**Task to carry out**
In the records below, find the line that contains "WinRE分区 | DE94BBA4-06D1-4D40-A16A-BFD50179D6AC", then write out that line and each one after it exactly, up to and including the last.

**Record excerpts**
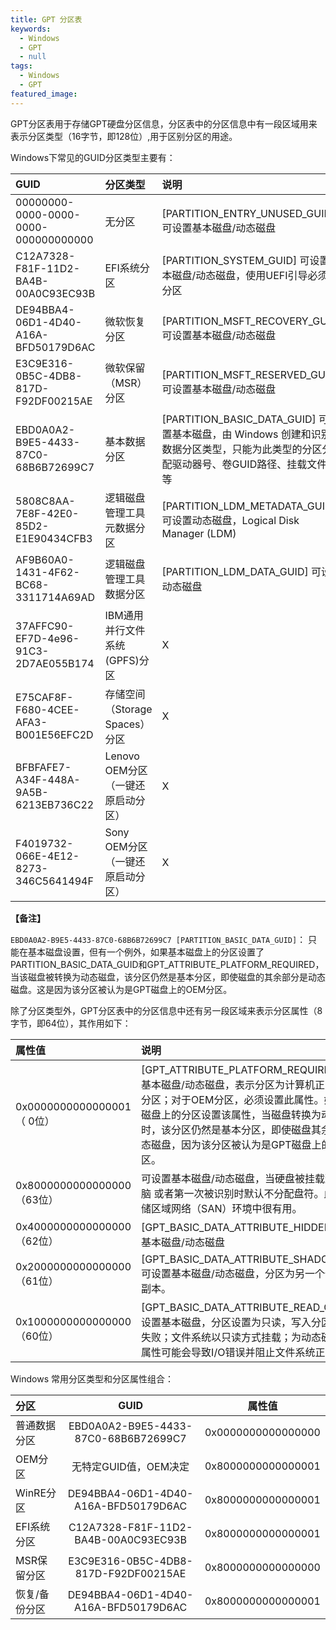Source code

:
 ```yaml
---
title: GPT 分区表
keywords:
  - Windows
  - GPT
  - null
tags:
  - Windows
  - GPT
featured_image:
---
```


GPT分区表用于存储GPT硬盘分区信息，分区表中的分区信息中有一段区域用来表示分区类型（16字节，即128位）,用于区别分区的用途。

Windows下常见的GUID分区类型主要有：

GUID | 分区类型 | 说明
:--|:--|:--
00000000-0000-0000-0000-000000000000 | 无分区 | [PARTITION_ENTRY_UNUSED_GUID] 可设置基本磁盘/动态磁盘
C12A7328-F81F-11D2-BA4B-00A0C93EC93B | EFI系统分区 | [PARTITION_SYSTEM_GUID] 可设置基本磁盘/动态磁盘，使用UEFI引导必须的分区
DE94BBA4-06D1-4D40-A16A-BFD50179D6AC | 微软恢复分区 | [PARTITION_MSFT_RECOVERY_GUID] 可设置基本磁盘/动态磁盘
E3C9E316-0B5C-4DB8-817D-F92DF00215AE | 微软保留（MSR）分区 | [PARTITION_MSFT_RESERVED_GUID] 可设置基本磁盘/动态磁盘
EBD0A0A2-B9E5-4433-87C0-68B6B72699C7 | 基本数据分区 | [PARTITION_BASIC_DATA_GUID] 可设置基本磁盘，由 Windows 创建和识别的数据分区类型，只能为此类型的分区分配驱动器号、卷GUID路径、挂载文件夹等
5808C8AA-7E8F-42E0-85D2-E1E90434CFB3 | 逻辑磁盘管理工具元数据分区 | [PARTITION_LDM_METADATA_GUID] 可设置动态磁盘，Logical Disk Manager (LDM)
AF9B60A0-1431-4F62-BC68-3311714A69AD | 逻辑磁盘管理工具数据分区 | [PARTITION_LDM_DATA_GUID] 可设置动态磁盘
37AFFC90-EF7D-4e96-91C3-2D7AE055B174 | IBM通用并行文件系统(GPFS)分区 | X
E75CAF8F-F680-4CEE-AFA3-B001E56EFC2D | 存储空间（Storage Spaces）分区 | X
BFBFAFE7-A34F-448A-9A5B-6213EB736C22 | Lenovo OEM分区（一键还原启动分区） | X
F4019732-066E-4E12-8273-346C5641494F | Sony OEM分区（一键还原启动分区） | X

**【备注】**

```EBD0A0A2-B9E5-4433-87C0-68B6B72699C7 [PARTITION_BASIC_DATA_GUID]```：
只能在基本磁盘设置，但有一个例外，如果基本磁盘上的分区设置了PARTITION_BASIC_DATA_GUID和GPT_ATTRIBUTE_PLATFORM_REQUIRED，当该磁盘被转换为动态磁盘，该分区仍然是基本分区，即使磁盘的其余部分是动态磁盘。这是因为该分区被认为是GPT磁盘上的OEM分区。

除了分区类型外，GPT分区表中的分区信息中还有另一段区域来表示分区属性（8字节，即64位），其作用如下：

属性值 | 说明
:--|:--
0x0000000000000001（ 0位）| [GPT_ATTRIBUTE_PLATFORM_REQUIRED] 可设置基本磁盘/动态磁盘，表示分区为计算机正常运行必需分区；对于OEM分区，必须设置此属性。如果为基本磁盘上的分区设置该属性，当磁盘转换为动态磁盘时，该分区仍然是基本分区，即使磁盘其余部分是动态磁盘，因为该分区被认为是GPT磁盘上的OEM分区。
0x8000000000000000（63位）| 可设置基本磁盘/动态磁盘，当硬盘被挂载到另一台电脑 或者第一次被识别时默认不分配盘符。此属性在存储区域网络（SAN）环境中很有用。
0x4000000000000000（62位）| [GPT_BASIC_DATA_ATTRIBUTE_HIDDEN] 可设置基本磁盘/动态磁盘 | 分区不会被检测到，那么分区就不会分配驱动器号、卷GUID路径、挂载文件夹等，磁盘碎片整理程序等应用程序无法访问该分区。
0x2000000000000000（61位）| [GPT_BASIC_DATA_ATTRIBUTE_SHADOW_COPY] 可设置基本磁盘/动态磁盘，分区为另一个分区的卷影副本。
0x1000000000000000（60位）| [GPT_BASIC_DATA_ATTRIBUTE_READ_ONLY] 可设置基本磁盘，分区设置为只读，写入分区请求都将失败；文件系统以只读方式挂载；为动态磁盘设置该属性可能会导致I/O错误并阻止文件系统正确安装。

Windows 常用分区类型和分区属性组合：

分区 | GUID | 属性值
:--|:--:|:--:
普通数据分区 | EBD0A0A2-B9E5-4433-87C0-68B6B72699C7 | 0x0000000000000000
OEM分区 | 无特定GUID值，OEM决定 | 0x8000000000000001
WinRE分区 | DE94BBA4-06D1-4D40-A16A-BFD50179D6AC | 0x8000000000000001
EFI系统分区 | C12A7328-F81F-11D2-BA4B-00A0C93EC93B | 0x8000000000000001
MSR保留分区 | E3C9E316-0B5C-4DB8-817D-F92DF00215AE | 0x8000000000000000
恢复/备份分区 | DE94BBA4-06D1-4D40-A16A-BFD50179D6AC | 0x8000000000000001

**Result for this exercise**
WinRE分区 | DE94BBA4-06D1-4D40-A16A-BFD50179D6AC | 0x8000000000000001
EFI系统分区 | C12A7328-F81F-11D2-BA4B-00A0C93EC93B | 0x8000000000000001
MSR保留分区 | E3C9E316-0B5C-4DB8-817D-F92DF00215AE | 0x8000000000000000
恢复/备份分区 | DE94BBA4-06D1-4D40-A16A-BFD50179D6AC | 0x8000000000000001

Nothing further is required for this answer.